===== Records provided =====

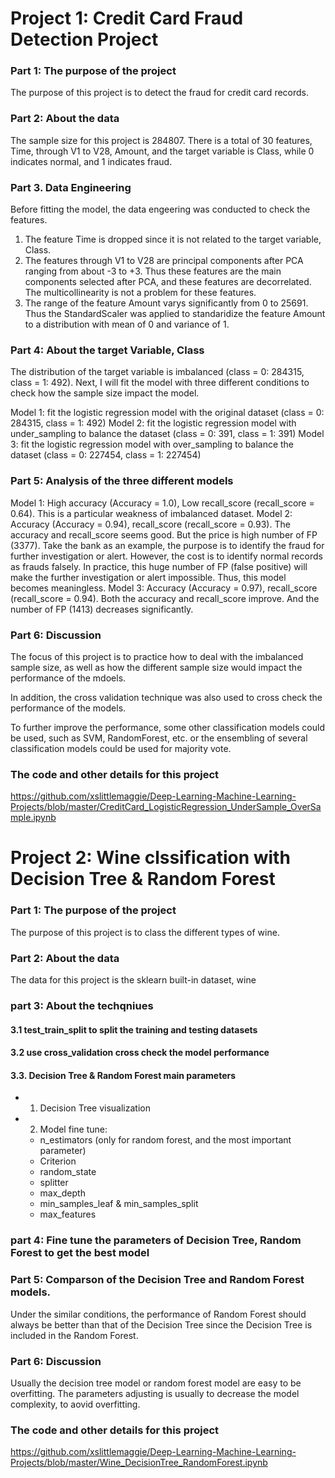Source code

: # Project 1: Credit Card Fraud Detection Project
### Part 1: The purpose of the project
The purpose of this project is to detect the fraud for credit card records. 

### Part 2: About the data
The sample size for this project is 284807. There is a total of 30 features, Time, through V1 to V28, Amount, and the target variable is Class, while 0 indicates normal, and 1 indicates fraud.

### Part 3. Data Engineering 
Before fitting the model, the data engeering was conducted to check the features. 
1. The feature Time is dropped since it is not related to the target variable, Class.
2. The features through V1 to V28 are principal components after PCA ranging from about -3 to +3. Thus these features are the main components selected after PCA, and these features are decorrelated. The multicollinearity is not a problem for these features. 
3. The range of the feature Amount varys significantly from 0 to 25691. Thus the StandardScaler was applied to standaridize the feature Amount to a distribution with mean of 0 and variance of 1.

### Part 4: About the target Variable, Class
The distribution of the target variable is imbalanced (class = 0: 284315, class = 1: 492). Next, I will fit the model with three different conditions to check how the sample size impact the model. 

Model 1: fit the logistic regression model with the original dataset (class = 0: 284315, class = 1: 492) 
Model 2: fit the logistic regression model with under_sampling to balance the dataset (class = 0: 391, class = 1: 391)
Model 3: fit the logistic regression model with over_sampling to balance the dataset (class = 0: 227454, class = 1: 227454)

### Part 5: Analysis of the three different models
Model 1: High accuracy (Accuracy = 1.0), Low recall_score (recall_score = 0.64). This is a particular weakness of imbalanced dataset.
Model 2: Accuracy (Accuracy = 0.94), recall_score (recall_score = 0.93). The accuracy and recall_score seems good. But the price is high number of FP (3377). Take the bank as an example, the purpose is to identify the fraud for further investigation or alert. However, the cost is to identify normal records as frauds falsely. In practice, this huge number of FP (false positive) will make the further investigation or alert impossible. Thus, this model becomes meaningless. 
Model 3: Accuracy (Accuracy = 0.97), recall_score (recall_score = 0.94). Both the accuracy and recall_score improve. And the number of FP (1413) decreases significantly. 

### Part 6: Discussion
The focus of this project is to practice how to deal with the imbalanced sample size, as well as how the different sample size would impact the performance of the mdoels. 

In addition, the cross validation technique was also used to cross check the performance of the models. 

To further improve the performance, some other classification models could be used, such as SVM, RandomForest, etc. or the ensembling of several classification models could be used for majority vote. 

### The code and other details for this project

https://github.com/xslittlemaggie/Deep-Learning-Machine-Learning-Projects/blob/master/CreditCard_LogisticRegression_UnderSample_OverSample.ipynb




# Project 2: Wine clssification with Decision Tree & Random Forest
### Part 1: The purpose of the project
The purpose of this project is to class the different types of wine. 

### Part 2: About the data
The data for this project is the sklearn built-in dataset, wine

### part 3: About the techqniues
#### 3.1 test_train_split to split the training and testing datasets
#### 3.2 use cross_validation cross check the model performance
#### 3.3. Decision Tree & Random Forest main parameters
- 1. Decision Tree visualization
- 2. Model fine tune: 
  - n_estimators (only for random forest, and the most important parameter)
  - Criterion
  - random_state
  - splitter
  - max_depth
  - min_samples_leaf & min_samples_split
  - max_features

### part 4: Fine tune the parameters of Decision Tree, Random Forest to get the best model  

### Part 5: Comparson of the Decision Tree and Random Forest models. 
Under the similar conditions, the performance of Random Forest should always be better than that of the Decision Tree since the Decision Tree is included in the Random Forest. 

### Part 6: Discussion
Usually the decision tree model or random forest model are easy to be overfitting. The parameters adjusting is usually to decrease the model complexity, to aovid overfitting.

### The code and other details for this project
https://github.com/xslittlemaggie/Deep-Learning-Machine-Learning-Projects/blob/master/Wine_DecisionTree_RandomForest.ipynb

=====

Required action:
Give only the number of lines in the data that hold the string "since".

Worked solution:
2